Escándalo en Italia: El bisnieto del dictador Mussolini firmó contrato con Lazio
Tiene 18 años, es defensor y forma parte del equipo Sub-18 del club, cuyos ultras tienen una larga tradición fascista desde la década del 70. La aparición de su mamá Alessandra, también fue polémica ya que es un ex diputada de un partido fascista de ultraderecha.
La noticia que sorprende al mundo del fútbol y en especial a los amantes del Calcio, es que alguien de apellido Mussolini se sume a uno de los equipos más importantes de la Serie A.
Se trata de Romano, bisnieto de Benito Mussolini, dictador que estuvo al mando de Italia entre 1922 y 1943.
El familiar de Il Duce (apodo por el cual se dio a conocer el líder fascista a principios del siglo veinte), firmó su primer contrato con Lazio y la noticia se viralizó a través de las redes sociales, ya que un joven que tiene el ADN de una persona que cometió crímenes atroces, es la gran esperanza del conjunto romano.

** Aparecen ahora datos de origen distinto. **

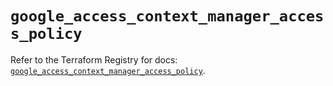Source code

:# `google_access_context_manager_access_policy`

Refer to the Terraform Registry for docs: [`google_access_context_manager_access_policy`](https://registry.terraform.io/providers/hashicorp/google/5.13.0/docs/resources/access_context_manager_access_policy).
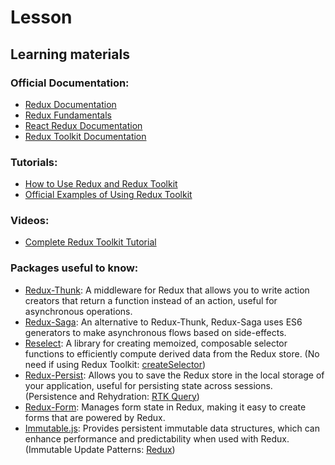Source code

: # Lesson 

## Learning materials

### Official Documentation:
- [Redux Documentation](https://redux.js.org)
- [Redux Fundamentals](https://redux.js.org/tutorials/fundamentals/part-1-overview)
- [React Redux Documentation](https://react-redux.js.org/introduction/getting-started)
- [Redux Toolkit Documentation](https://redux-toolkit.js.org/introduction/getting-started)

### Tutorials:
- [How to Use Redux and Redux Toolkit](https://www.freecodecamp.org/news/redux-and-redux-toolkit-for-beginners/)
- [Official Examples of Using Redux Toolkit](https://github.com/reduxjs/redux-toolkit/tree/master/examples)

### Videos:
- [Complete Redux Toolkit Tutorial](https://www.youtube.com/watch?v=bbkBuqC1rU4)

### Packages useful to know:
- [Redux-Thunk](https://github.com/reduxjs/redux-thunk): A middleware for Redux that allows you to write action creators that return a function instead of an action, useful for asynchronous operations.
- [Redux-Saga](https://github.com/redux-saga/redux-saga): An alternative to Redux-Thunk, Redux-Saga uses ES6 generators to make asynchronous flows based on side-effects.
- [Reselect](https://github.com/reduxjs/reselect): A library for creating memoized, composable selector functions to efficiently compute derived data from the Redux store. (No need if using Redux Toolkit: [createSelector](https://redux-toolkit.js.org/api/createselector/))
- [Redux-Persist](https://github.com/rt2zz/redux-persist): Allows you to save the Redux store in the local storage of your application, useful for persisting state across sessions. (Persistence and Rehydration: [RTK Query](https://redux-toolkit.js.org/rtk-query/usage/persistence-and-rehydration))
- [Redux-Form](https://github.com/redux-form/redux-form): Manages form state in Redux, making it easy to create forms that are powered by Redux.
- [Immutable.js](https://github.com/immutable-js/immutable-js): Provides persistent immutable data structures, which can enhance performance and predictability when used with Redux. (Immutable Update Patterns: [Redux](https://redux.js.org/usage/structuring-reducers/immutable-update-patterns))
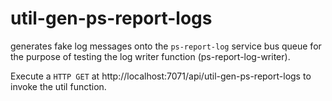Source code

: # util-gen-ps-report-logs

generates fake log messages onto the `ps-report-log` service bus queue for the purpose of testing the log writer function (ps-report-log-writer).

Execute a `HTTP GET` at http://localhost:7071/api/util-gen-ps-report-logs to invoke the util function.
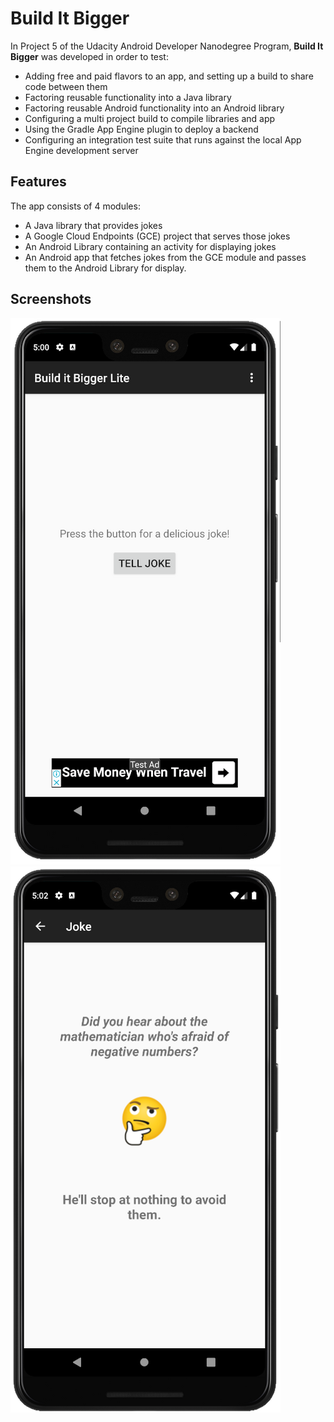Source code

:# Build It Bigger

In Project 5 of the Udacity Android Developer Nanodegree Program, **Build It Bigger** was developed in order to test: 

* Adding free and paid flavors to an app, and setting up a build to share code between them
* Factoring reusable functionality into a Java library
* Factoring reusable Android functionality into an Android library
* Configuring a multi project build to compile libraries and app
* Using the Gradle App Engine plugin to deploy a backend
* Configuring an integration test suite that runs against the local App Engine development server


## Features
The app consists of 4 modules:
- A Java library that provides jokes
- A Google Cloud Endpoints (GCE) project that serves those jokes
- An Android Library containing an activity for displaying jokes
- An Android app that fetches jokes from the GCE module and passes them to the Android Library for display.


## Screenshots
![](app/src/main/res/drawable-nodpi/main_view.png) 
![](app/src/main/res/drawable-nodpi/joke_view.png)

Romano ya venía realizando las inferiores de "I Biancocelesti" y ahora formará parte del plantel sub-18 y ese ascenso generó polémica, por la relación directa entre la familia, los barrabravas y grupos fascistas.
Ese estrecho vínculo se fortaleció en la década del 70, cuando el propio Mussolini, que se había hecho socio del club, concurría a ver los partidos.
Mussolini fue un dictador que estuvo al frente de Italia durante la Segunda Guerra Mundial, donde fue aliado de Adolf Hitler y el nazismo.
Sus ideales políticos estaban cargandos de Xenofobia, con una idea clara de la superioridad racial, la censura y fuertes medidas imperialistas, en donde los que menos tenían, carecían de derechos y tenían mucho que perder.
"En la Lazio solo me juzgan por mi forma de jugar, no por mi apellido", afirmó el juvenil mientras firmaba el vínculo contractual.
"Es un chico humilde que nunca se ha quejado, ni siquiera cuando no jugaba durante dos años. Nunca he hablado con sus padres y lo único que importa es si un jugador merece jugar. Nada más", aportó Mauro Bianchessi, su entrenador de inferiores.
Su madre Alessandra, que es una ex diputada de un partido fascista de ultraderecha, es realista sobre el peso que lleva su apellido, afirmó: "No tengo nada que comentar. Es algo de lo que prefiero quedarme al margen. Mi hijo no quiere que me entrometa en su vida privada ni en sus elecciones".